Work item:
Below are records; copy every line in them that holds the word "LICENSE".

Material for this exercise:
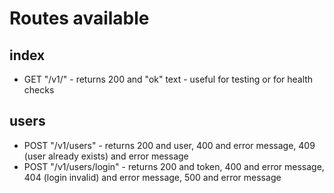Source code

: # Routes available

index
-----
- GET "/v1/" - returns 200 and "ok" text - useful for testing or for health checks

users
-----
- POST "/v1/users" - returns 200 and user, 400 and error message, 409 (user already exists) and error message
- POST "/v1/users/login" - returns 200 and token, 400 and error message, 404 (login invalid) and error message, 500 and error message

---

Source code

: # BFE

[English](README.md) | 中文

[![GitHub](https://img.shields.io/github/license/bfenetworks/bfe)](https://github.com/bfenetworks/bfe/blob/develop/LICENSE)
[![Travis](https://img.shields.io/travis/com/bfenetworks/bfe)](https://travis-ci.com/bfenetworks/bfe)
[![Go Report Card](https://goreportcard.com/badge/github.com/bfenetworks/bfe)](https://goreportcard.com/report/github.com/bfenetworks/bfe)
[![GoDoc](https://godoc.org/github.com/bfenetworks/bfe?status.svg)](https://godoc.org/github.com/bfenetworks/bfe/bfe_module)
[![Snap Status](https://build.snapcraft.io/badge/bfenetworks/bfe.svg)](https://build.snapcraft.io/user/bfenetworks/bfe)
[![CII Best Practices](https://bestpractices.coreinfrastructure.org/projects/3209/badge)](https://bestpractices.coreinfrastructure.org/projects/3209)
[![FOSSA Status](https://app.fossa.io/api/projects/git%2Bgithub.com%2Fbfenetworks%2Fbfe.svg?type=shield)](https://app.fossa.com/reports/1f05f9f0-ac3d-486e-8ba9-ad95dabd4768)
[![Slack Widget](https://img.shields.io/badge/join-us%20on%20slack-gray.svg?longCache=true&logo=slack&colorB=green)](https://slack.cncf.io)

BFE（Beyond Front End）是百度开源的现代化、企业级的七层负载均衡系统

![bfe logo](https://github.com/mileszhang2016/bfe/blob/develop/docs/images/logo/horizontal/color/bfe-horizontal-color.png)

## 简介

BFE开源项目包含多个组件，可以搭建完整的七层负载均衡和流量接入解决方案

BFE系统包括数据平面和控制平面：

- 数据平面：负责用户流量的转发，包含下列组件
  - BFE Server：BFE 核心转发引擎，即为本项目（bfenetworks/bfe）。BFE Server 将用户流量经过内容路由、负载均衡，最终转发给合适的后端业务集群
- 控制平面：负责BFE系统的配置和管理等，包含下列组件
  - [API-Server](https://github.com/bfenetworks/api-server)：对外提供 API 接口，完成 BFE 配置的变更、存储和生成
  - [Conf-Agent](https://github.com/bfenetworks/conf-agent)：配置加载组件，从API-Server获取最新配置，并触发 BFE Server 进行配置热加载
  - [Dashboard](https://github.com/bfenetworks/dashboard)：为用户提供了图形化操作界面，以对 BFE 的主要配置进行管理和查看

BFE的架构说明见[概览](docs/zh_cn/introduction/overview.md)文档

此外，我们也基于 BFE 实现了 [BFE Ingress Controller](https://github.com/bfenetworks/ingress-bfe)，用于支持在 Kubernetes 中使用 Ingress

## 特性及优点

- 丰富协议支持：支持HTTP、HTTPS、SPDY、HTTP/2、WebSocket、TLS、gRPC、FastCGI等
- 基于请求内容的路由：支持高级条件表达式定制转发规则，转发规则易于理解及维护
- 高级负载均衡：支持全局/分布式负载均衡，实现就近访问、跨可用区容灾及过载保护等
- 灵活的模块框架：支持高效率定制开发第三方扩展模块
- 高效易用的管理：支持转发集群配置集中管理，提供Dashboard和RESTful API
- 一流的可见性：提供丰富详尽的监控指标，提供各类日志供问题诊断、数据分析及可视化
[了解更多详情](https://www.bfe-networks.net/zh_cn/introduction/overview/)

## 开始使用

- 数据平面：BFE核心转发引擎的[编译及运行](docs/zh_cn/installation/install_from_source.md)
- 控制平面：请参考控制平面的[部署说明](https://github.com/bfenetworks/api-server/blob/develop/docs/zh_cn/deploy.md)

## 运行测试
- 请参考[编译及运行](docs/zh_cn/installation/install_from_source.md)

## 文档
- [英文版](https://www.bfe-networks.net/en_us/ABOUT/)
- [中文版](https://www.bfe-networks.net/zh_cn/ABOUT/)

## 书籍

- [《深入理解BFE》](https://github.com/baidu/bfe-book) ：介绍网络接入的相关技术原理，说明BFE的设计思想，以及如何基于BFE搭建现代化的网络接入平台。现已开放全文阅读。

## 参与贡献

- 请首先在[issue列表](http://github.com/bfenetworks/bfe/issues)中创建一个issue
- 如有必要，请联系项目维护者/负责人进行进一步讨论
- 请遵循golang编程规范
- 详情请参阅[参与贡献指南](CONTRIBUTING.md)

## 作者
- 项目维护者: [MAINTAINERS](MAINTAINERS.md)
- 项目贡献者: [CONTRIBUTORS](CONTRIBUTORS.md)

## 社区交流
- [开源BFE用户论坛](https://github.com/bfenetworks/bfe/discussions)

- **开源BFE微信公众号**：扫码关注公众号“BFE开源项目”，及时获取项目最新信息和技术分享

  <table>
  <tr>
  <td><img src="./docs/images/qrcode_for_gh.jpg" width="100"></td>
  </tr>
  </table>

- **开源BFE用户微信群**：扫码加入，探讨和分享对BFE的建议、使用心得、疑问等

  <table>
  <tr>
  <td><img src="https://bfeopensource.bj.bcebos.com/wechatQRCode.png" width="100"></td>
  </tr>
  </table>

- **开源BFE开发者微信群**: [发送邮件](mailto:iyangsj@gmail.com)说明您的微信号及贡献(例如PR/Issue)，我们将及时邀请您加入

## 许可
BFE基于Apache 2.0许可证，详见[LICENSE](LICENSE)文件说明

Answer to this task:
[![GitHub](https://img.shields.io/github/license/bfenetworks/bfe)](https://github.com/bfenetworks/bfe/blob/develop/LICENSE)
BFE基于Apache 2.0许可证，详见[LICENSE](LICENSE)文件说明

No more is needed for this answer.